The impact of antigenic molecular mimicry on anti-cancer T-cell immune response

Abstract

Individuals are exposed to intracellular pathogens (i.e. viruses and intracellular bacteria) and intestinal microbiota, collectively microorganisms (MOs), which enter the body during the host’s lifetime. Altogether, MOs are a natural source of non-self antigens (MoAs) expressed by host’s cells in the context of the HLA class I molecules, inducing a wide pool of specific memory CD8⁺ T cell clones. Such MoAs have been shown in selected cases to share sequence and structural homology with cellular self-antigens (molecular mimicry), possibly inducing autoimmune reactions leading to autoimmune diseases (ADs). We have recently shown that a molecular mimicry may be found also to self-antigens presented by cancer cells (i.e. tumor-associated antigens, TAAs). Consequently, memory CD8⁺ T cell clones specific for the MoAs may turn out to be a natural “anti-cancer vaccination” if a nascent tumor lesion should express TAAs similar or identical to MoAs.
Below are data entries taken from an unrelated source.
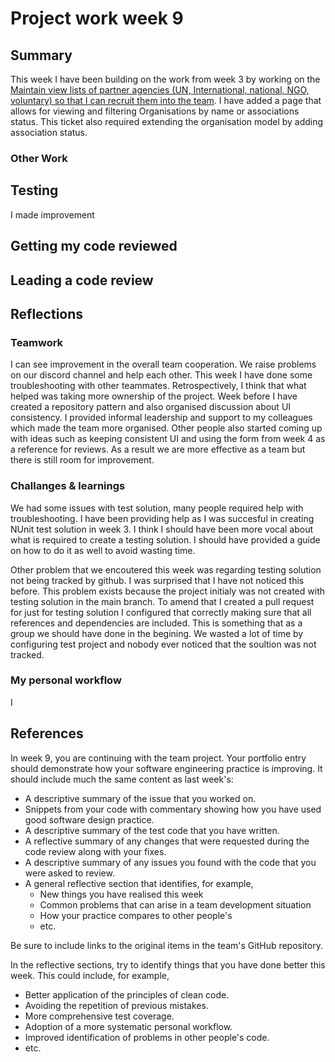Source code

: # Project work week 9
## Summary
This week I have been building on the work from week 3 by working on the [Maintain view lists of partner agencies (UN, International, national, NGO, voluntary) so that I can recruit them into the team](https://github.com/xinjoonha/SET09102_PURPLE/issues/64). I have added a page that allows for viewing and filtering Organisations by name or associations status. This ticket also required  extending the organisation model by adding association status.

### Other Work

## Testing
I made improvement
## Getting my code reviewed
## Leading a code review
## Reflections

### Teamwork
I can see improvement in the overall team cooperation. We raise problems on our discord channel and help each other. This week I have done some troubleshooting with other teammates. Retrospectively, I think that what helped was taking more ownership of the project. Week before I have created a repository pattern and also organised discussion about UI consistency. I provided informal leadership and support to my colleagues which made the team more organised. Other people also started coming up with ideas such as keeping consistent UI and using the form from week 4 as a reference for reviews.  As a result we are more effective as a team but there is still room for improvement.

### Challanges & learnings
We had some issues with test solution, many people required help with troubleshooting. I have been providing help as I was succesful in creating NUnit test solution in week 3. I think I should have been more vocal about what is required to create a testing solution. I should have provided a guide on how to do it as well to avoid wasting time. 

Other problem that we encoutered this week was regarding testing solution not being tracked by github. I was surprised that I have not noticed this before. This problem exists because the project initialy was not created with testing solution in the main branch. To amend that I created a pull request for just for testing solution I configured that correctly making sure that all references and dependencies are included.
This is something that as a group we should have done in the begining. We wasted a lot of time by configuring test project and nobody ever noticed that the soultion was not tracked. 

### My personal workflow
I

## References
In week 9, you are continuing with the team project. Your portfolio entry should 
demonstrate how your software engineering practice is improving. It should include
much the same content as last week's:

* A descriptive summary of the issue that you worked on.
* Snippets from your code with commentary showing how you have used good software design 
  practice.
* A descriptive summary of the test code that you have written.
* A reflective summary of any changes that were requested during the code review along 
  with your fixes.
* A descriptive summary of any issues you found with the code that you were asked to review.
* A general reflective section that identifies, for example,
  * New things you have realised this week
  * Common problems that can arise in a team development situation
  * How your practice compares to other people's
  * etc.

Be sure to include links to the original items in the team's GitHub repository.

In the reflective sections, try to identify things that you have done better this week. 
This could include, for example,

* Better application of the principles of clean code.
* Avoiding the repetition of previous mistakes.
* More comprehensive test coverage.
* Adoption of a more systematic personal workflow.
* Improved identification of problems in other people's code.
* etc.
We postulate that selecting MoAs with high homology to TAAs would greatly improve the efficacy of cancer vaccines in both preventive and therapeutic settings. Indeed, non-self MoAs are potently immunogenic because not affected by central immune tolerance. Unravelling the impact of the antigenic molecular mimicry between MoAs and TAAs might pave the way for novel anti-cancer immunotherapies with unprecedented efficacy.

Introduction

Anti-cancer immune response mostly fails to control tumor growth for the immunosuppressive factors infiltrating the tumor microenvironment (TME) (1). In addition, the target antigens presented by cancer cells are either poorly immunogenic (tumor-associated antigens, TAAs) or passenger mutations lost during tumor evolution (tumor-specific antigens, TSAs) (2, 3).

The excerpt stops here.